# **Summary:** Data preprocessing is used to improve the quality of the data and prepare it for analysis or modeling. Specifically, it includes several tasks that allow data to be cleaned, transformed, and organized so that it is suitable for use in analysis or machine learning algorithms.

Considerations:


1. Missing data (NA, nan, null)
2. Repeated values
3. Outliers
4. Irrelevant/Redundant columns
5. Single-level categorical column/Single-value numerical column
6. Typographical errors/Change the values of some elements
7. Change datatype



# **Missing data**

We have two options, but the decision requires an analysis of the data:


1. Remove missing data
2. Impute data



In [None]:
nans = df.isna().sum()
print(nans)

Remove missing data:

*   When there is enough data and removing the missing ones doesn't have an impact
*   When there are few missing values to be removed





In [None]:
df.dropna(inplace=True)

Impute data:


*   Replace the missing values with the mean of each column.





In [None]:
df.fillna(df.mean(), inplace=True)

*   Simple interpolation




In [None]:
columns = ['A', 'B', 'C']
df[columns] = df[columns].interpolate(method='linear', limit_direction='forward', axis=0)

# **Repeated values**

This consists in remove the repeated rows in the dataframe

In [None]:
df.drop_duplicates(inplace=True)

# **Outliers**

Handling outliers in a DataFrame is an important task in data preprocessing, as they can significantly affect analyses and predictive models. Here are several common techniques for dealing with outliers, depending on the situation and the type of data

1. Identifying Outliers

We can identify outliers using various methods, such as the interquartile range (IQR), z-score, or simply through visualization (e.g., boxplots).
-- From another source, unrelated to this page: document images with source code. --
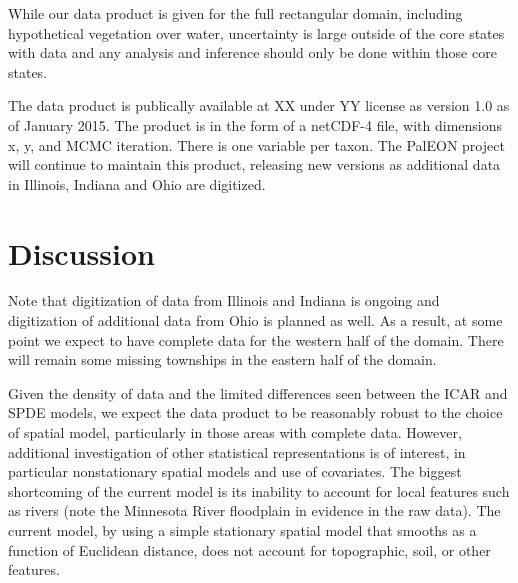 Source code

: \documentclass[12pt]{article}\usepackage[]{graphicx}\usepackage[]{color}
\begin{document}
While our data product is given for the full rectangular domain, including
hypothetical vegetation over water, uncertainty is large outside of
the core states with data and any analysis and inference should only
be done within those core states.

The data product is publically available at XX under YY license as
version 1.0 as of January 2015. The product is in the form of a netCDF-4
file, with dimensions x, y, and MCMC iteration. There is one variable
per taxon. The PalEON project will continue to maintain this product,
releasing new versions as additional data in Illinois, Indiana and
Ohio are digitized. 


\section{Discussion}

Note that digitization of data from Illinois and Indiana is ongoing
and digitization of additional data from Ohio is planned as well.
As a result, at some point we expect to have complete data for the
western half of the domain. There will remain some missing townships
in the eastern half of the domain. 

Given the density of data and the limited differences seen between
the ICAR and SPDE models, we expect the data product to be reasonably
robust to the choice of spatial model, particularly in those areas
with complete data. However, additional investigation of other statistical
representations is of interest, in particular nonstationary spatial
models and use of covariates. The biggest shortcoming of the current
model is its inability to account for local features such as rivers
(note the Minnesota River floodplain in evidence in the raw data).
The current model, by using a simple stationary spatial model that
smooths as a function of Euclidean distance, does not account for
topographic, soil, or other features. 
\end{document}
The IQR is the range between the first quartile (Q1) and the third quartile (Q3). A value that falls outside 1.5 times the IQR is considered an outlier.

In [None]:
import pandas as pd
import numpy as np

# Create a sample DataFrame
data = {
    'A': [10, 12, 14, 15, 100],  # The value 100 is a potential outlier
    'B': [1, 2, 2, 3, 100]       # The value 100 is a potential outlier
}
df = pd.DataFrame(data)

# Calculate the interquartile range (IQR) for column A
Q1 = df['A'].quantile(0.25)  # First quartile (25%)
Q3 = df['A'].quantile(0.75)  # Third quartile (75%)
IQR = Q3 - Q1

# Define the bounds for outliers
lower_bound = Q1 - 1.5 * IQR
upper_bound = Q3 + 1.5 * IQR

# Identify outliers
outliers = df[(df['A'] < lower_bound) | (df['A'] > upper_bound)]
print("Outliers:\n", outliers)

2. Removing Outliers

Once identified, you can remove outliers by filtering the DataFrame to keep only the values within the defined bounds.

In [None]:
# Filter the DataFrame to remove outliers in column A
df_filtered = df[(df['A'] >= lower_bound) & (df['A'] <= upper_bound)]
print("DataFrame without outliers:\n", df_filtered)

3. Replacing Outliers

Another option is to replace outliers with more manageable values, such as the mean or median of the column.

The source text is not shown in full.